> **Your assignment**:
Pick every line from the data below that contains the string "exciting" and copy it.

> **Saved data entries**:
=== Section Start ===

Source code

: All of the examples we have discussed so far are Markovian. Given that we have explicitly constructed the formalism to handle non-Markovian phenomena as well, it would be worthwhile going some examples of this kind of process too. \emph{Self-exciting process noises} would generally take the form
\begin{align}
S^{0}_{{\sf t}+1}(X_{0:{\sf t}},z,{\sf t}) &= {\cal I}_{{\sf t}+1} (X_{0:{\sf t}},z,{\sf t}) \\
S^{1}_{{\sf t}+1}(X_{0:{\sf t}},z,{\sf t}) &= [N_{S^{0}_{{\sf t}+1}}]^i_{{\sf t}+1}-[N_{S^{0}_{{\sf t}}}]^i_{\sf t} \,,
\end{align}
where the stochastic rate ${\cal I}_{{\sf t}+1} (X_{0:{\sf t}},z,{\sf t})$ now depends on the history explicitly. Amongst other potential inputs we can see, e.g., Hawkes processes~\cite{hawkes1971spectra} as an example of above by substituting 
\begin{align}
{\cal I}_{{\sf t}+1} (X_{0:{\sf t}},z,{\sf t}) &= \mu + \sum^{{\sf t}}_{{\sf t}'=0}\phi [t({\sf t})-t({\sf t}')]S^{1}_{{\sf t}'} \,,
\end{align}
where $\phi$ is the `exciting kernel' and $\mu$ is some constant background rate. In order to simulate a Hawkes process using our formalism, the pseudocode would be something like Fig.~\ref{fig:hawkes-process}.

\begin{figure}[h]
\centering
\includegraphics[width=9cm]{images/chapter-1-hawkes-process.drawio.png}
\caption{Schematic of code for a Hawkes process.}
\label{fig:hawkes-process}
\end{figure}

=== Section End ===
=== Section Start ===

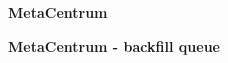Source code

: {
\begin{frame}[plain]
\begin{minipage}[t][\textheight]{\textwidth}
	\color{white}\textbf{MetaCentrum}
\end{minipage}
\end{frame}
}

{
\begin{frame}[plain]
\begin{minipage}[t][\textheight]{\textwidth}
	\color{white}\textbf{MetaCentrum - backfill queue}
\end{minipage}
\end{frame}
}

=== Section End ===

> **Exercise response**:
: All of the examples we have discussed so far are Markovian. Given that we have explicitly constructed the formalism to handle non-Markovian phenomena as well, it would be worthwhile going some examples of this kind of process too. \emph{Self-exciting process noises} would generally take the form
where $\phi$ is the `exciting kernel' and $\mu$ is some constant background rate. In order to simulate a Hawkes process using our formalism, the pseudocode would be something like Fig.~\ref{fig:hawkes-process}.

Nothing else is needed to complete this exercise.